The Controversial Use of Extraterritorial Jurisdiction by the United States
26 January, 2019
As a global hegemon, the United States has enjoyed considerable influence over international trade and business relations, often acting as a checks and balances agent for the international community. A prime example of the US’ exercise of extraterritorial jurisdiction is Canada’s arrest of Meng Wanzhou, Huawei’s chief financial officer, on behalf of the United States amid allegations of misconduct.
Extraterritorial jurisdiction refers to the extension of a government’s legal power beyond their national boundaries. Generally speaking, it is used to maintain international law with regards to respecting human rights and enforcing a competitive economic order. Historically, the US has been a global leader in enforcing international law and imposing sanctions on transgressors. Recently, however, there has been a worrying growth in the number of cases wherein either the US Department of Justice or the Treasury Department enforce American laws internationally, extending the scope of the law beyond its territorial borders and disproportionately punishing foreign firms for transgressions. In these cases, draconian punishments are doled out in the form of sanctions or shutting said firm out of the market and these consequences impact corporations to the extent where continuing to violate such laws would amount to corporate suicide given the considerable size and influence of the US economy.
Extraterritorial jurisdiction exists to maintain a collective global order, but controversies persist in this legal grey area with regards to how the US chooses to exercise its power. Despite, or perhaps because of, the absence of an international regime or precedent in place, there has been an influx on cases wherein the DOJ pursues foreign corporations for violating US law. Consequently, American prosecutors wield considerable discretion in enforcing American laws abroad and selecting appropriate punishments. For one, in order to apply the US’ laws abroad, prosecutors have to establish a link back to America, as the US Supreme Court established precedent in the Racketeer Influenced and Corrupt Organizations Act (RICO) by only allowing extraterritorial jurisdiction to be wielded in cases only in which there is "a domestic injury to its business or property”. However, prosecutors have argued that a link to a domestic institution should be enough to impose domestic laws on international corporations. Room for discretion and interpretation run rampant and connections can be as tenuous as the use of Gmail, which is based in America, or an indirect link to an American financial institution, which is generally unavoidable given the pervasiveness of the influence and ubiquity of both the US dollar and US corporations. Furthermore, extraterritorial jurisdiction is particularly controversial because many of the corporations in question have not violated local laws.

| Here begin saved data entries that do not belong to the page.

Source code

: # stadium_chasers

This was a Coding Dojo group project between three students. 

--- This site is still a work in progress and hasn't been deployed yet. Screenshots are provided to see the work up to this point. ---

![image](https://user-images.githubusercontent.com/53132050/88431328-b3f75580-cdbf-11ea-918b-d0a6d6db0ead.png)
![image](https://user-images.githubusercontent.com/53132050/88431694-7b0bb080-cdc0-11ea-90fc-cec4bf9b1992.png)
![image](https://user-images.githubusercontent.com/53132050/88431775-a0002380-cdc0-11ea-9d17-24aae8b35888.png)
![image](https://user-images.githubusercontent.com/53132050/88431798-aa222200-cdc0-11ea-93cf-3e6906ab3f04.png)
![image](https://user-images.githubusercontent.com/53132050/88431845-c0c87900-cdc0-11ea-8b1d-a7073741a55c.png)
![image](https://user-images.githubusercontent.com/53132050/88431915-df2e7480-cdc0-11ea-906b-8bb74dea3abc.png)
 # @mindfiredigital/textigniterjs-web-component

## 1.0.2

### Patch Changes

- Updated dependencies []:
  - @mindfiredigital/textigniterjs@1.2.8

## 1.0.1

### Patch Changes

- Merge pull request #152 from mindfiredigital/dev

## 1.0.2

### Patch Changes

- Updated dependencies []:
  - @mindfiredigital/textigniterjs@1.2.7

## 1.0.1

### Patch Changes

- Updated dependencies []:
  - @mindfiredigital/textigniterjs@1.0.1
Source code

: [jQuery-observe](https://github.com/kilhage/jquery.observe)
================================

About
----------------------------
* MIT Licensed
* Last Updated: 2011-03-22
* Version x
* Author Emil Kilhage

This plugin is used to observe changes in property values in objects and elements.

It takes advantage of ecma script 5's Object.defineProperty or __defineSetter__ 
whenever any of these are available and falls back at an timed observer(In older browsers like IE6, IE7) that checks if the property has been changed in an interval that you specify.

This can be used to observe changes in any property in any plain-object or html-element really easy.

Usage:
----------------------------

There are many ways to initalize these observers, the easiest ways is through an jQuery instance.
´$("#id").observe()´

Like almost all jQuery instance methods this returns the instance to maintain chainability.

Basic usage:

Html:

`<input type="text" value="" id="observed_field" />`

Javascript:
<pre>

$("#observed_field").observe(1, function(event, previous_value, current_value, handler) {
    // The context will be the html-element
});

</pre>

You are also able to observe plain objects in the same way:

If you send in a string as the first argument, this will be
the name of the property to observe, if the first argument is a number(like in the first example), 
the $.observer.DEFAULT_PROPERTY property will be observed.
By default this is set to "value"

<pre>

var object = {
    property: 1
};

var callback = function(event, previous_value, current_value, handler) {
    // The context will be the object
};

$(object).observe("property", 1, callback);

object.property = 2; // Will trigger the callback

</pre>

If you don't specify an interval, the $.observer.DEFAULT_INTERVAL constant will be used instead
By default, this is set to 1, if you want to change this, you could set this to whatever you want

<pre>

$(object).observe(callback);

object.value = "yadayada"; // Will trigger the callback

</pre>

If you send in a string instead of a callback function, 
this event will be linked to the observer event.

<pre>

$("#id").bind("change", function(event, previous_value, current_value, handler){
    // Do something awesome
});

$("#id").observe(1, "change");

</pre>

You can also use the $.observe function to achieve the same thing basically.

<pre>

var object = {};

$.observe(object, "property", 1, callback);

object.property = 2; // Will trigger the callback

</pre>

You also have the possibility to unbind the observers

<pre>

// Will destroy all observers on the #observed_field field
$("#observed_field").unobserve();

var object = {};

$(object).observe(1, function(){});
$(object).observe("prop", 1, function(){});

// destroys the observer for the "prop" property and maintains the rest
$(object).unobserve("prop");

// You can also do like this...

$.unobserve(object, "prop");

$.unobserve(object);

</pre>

Aside from overzealousness, another issue with the recent brazenness of the US’ extension of domestic law enforcement abroad is the absence of procedure and transparency. The fact that concrete details of Meng Wanzhou’s arrest, aside from speculations of Iran sanction violations and intellectual property theft, have yet to be released to the public is emblematic of this lack of transparency. Although the United States generally protects free and fair trade, their recent use of extraterritorial jurisdiction raises the question of the legitimacy of the power that they wield, whose interests are being served and the impact of said legal power. Suspicions about whether the US actually has the international community’s best interests at heart have been shared by both Europe and China, where hefty sanctions have been imposed on BNP Paribas, a UK-based bank, and ZTE, a Chinese telecoms corporation, respectively in the name of antitrust laws.

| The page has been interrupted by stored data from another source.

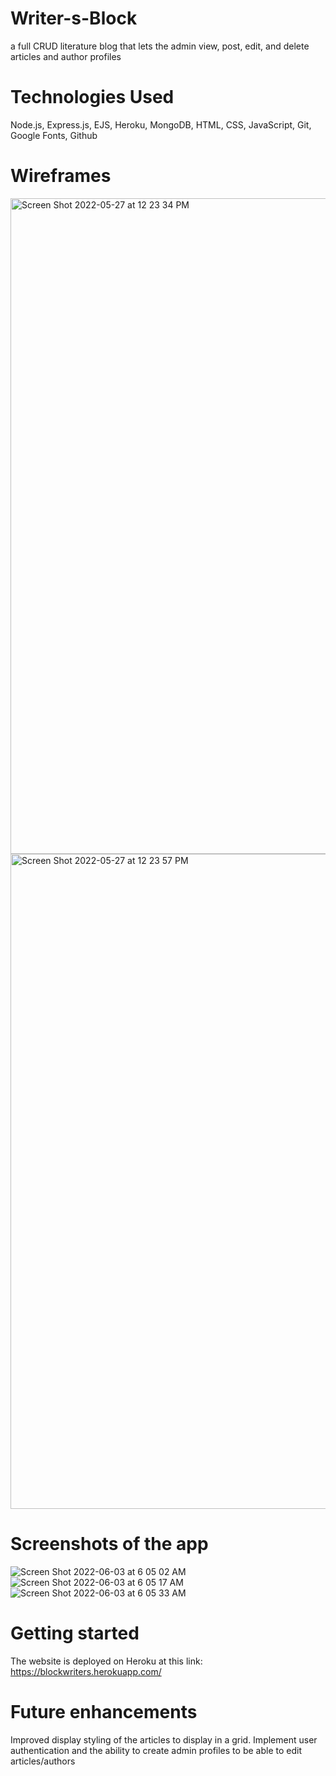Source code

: # Writer-s-Block
a full CRUD literature blog that lets the admin view, post, edit, and delete articles and author profiles

# Technologies Used
Node.js, Express.js, EJS, Heroku, MongoDB, HTML, CSS, JavaScript, Git, Google Fonts, Github

# Wireframes
<img width="1049" alt="Screen Shot 2022-05-27 at 12 23 34 PM" src="https://user-images.githubusercontent.com/77906579/171860484-9da20977-66af-4b9e-9a55-81fe313ccea6.png">
<img width="1048" alt="Screen Shot 2022-05-27 at 12 23 57 PM" src="https://user-images.githubusercontent.com/77906579/171860511-02da4e49-645c-4e83-b291-9a14fbf60ff1.png">

# Screenshots of the app
![Screen Shot 2022-06-03 at 6 05 02 AM](https://user-images.githubusercontent.com/77906579/171860030-789d5f12-6d57-4f98-9dc5-54f2379b73cb.png)
![Screen Shot 2022-06-03 at 6 05 17 AM](https://user-images.githubusercontent.com/77906579/171860042-26c1fe5d-5fcd-43b4-a25a-e560523dfb71.png)
![Screen Shot 2022-06-03 at 6 05 33 AM](https://user-images.githubusercontent.com/77906579/171860057-36b00a8f-baf2-4901-a6d1-583f6171d98f.png)

# Getting started
The website is deployed on Heroku at this link: https://blockwriters.herokuapp.com/

# Future enhancements
Improved display styling of the articles to display in a grid. Implement user authentication and the ability to create admin profiles to be able to edit articles/authors
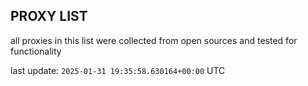 ## PROXY LIST

all proxies in this list were collected from open sources and tested for functionality

last update: `2025-01-31 19:35:58.630164+00:00` UTC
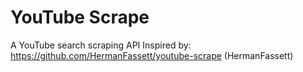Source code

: # YouTube Scrape

A YouTube search scraping API Inspired by: <https://github.com/HermanFassett/youtube-scrape> (HermanFassett)
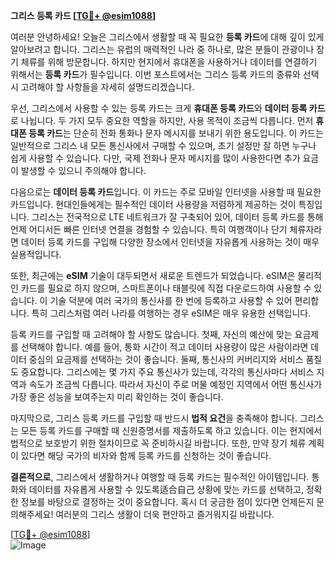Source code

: **그리스 등록 카드 [[TG💪+ @esim1088](https://t.me/s/esim1088)]**

여러분 안녕하세요! 오늘은 그리스에서 생활할 때 꼭 필요한 **등록 카드**에 대해 깊이 있게 알아보려고 합니다. 그리스는 유럽의 매력적인 나라 중 하나로, 많은 분들이 관광이나 장기 체류를 위해 방문합니다. 하지만 현지에서 휴대폰을 사용하거나 데이터를 연결하기 위해서는 **등록 카드**가 필수입니다. 이번 포스트에서는 그리스 등록 카드의 종류와 선택 시 고려해야 할 사항들을 자세히 설명드리겠습니다.

우선, 그리스에서 사용할 수 있는 등록 카드는 크게 **휴대폰 등록 카드**와 **데이터 등록 카드**로 나뉩니다. 두 가지 모두 중요한 역할을 하지만, 사용 목적이 조금씩 다릅니다. 먼저 **휴대폰 등록 카드**는 단순히 전화 통화나 문자 메시지를 보내기 위한 용도입니다. 이 카드는 일반적으로 그리스 내 모든 통신사에서 구매할 수 있으며, 초기 설정만 잘 하면 누구나 쉽게 사용할 수 있습니다. 다만, 국제 전화나 문자 메시지를 많이 사용한다면 추가 요금이 발생할 수 있으니 주의해야 합니다.

다음으로는 **데이터 등록 카드**입니다. 이 카드는 주로 모바일 인터넷을 사용할 때 필요한 카드입니다. 현대인들에게는 필수적인 데이터 사용량을 저렴하게 제공하는 것이 특징입니다. 그리스는 전국적으로 LTE 네트워크가 잘 구축되어 있어, 데이터 등록 카드를 통해 언제 어디서든 빠른 인터넷 연결을 경험할 수 있습니다. 특히 여행객이나 단기 체류자라면 데이터 등록 카드를 구입해 다양한 장소에서 인터넷을 자유롭게 사용하는 것이 매우 실용적입니다.

또한, 최근에는 **eSIM** 기술이 대두되면서 새로운 트렌드가 되었습니다. eSIM은 물리적인 카드를 필요로 하지 않으며, 스마트폰이나 태블릿에 직접 다운로드하여 사용할 수 있습니다. 이 기술 덕분에 여러 국가의 통신사를 한 번에 등록하고 사용할 수 있어 편리합니다. 특히 그리스처럼 여러 나라를 여행하는 경우 eSIM은 매우 유용한 선택입니다.

등록 카드를 구입할 때 고려해야 할 사항도 많습니다. 첫째, 자신의 예산에 맞는 요금제를 선택해야 합니다. 예를 들어, 통화 시간이 적고 데이터 사용량이 많은 사람이라면 데이터 중심의 요금제를 선택하는 것이 좋습니다. 둘째, 통신사의 커버리지와 서비스 품질도 중요합니다. 그리스에는 몇 가지 주요 통신사가 있는데, 각각의 통신사마다 서비스 지역과 속도가 조금씩 다릅니다. 따라서 자신이 주로 머물 예정인 지역에서 어떤 통신사가 가장 좋은 성능을 보여주는지 미리 확인하는 것이 좋습니다.

마지막으로, 그리스 등록 카드를 구입할 때 반드시 **법적 요건**을 충족해야 합니다. 그리스는 모든 등록 카드를 구매할 때 신원증명서를 제출하도록 하고 있습니다. 이는 현지에서 법적으로 보호받기 위한 절차이므로 꼭 준비하시길 바랍니다. 또한, 만약 장기 체류 계획이 있다면 해당 국가의 비자와 함께 등록 카드를 신청하는 것이 좋습니다.

**결론적으로**, 그리스에서 생활하거나 여행할 때 등록 카드는 필수적인 아이템입니다. 통화와 데이터를 자유롭게 사용할 수 있도록适合自己 상황에 맞는 카드를 선택하고, 정확한 정보를 바탕으로 결정하는 것이 중요합니다. 혹시 더 궁금한 점이 있다면 언제든지 문의해주세요! 여러분의 그리스 생활이 더욱 편안하고 즐거워지길 바랍니다.

[[TG💪+ @esim1088](https://t.me/s/esim1088)]  
![Image](https://i.postimg.cc/Y0z9fWf4/image.png)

The primary issue, in this case, is the US’ role as the international business community’s sole judge, jury and executioner. In their zealous imposition of sanctions, the DOJ and Treasury Department risks diluting the authority of the United States as a global police force. Extraterritorial jurisdiction is particularly controversial because the corporations in question have not violated local laws. Europe has already been moving away from the US, with the European Union implementing a new electronic payment system, which would allow corporations to transfer money to and from Iran without the threat of scrutiny or sanctions, to protect domestic corporations that continue to trade with Iran in spite of US sanctions. China has been moving in the same direction and seeks to become an alternative to the US or even replace it as an economic superpower. Given that extraterritorial jurisdiction is intended to act as checks and balances for the global community, no real checks and balances system actually exists if the US continues to unilaterally act in the name of the international community.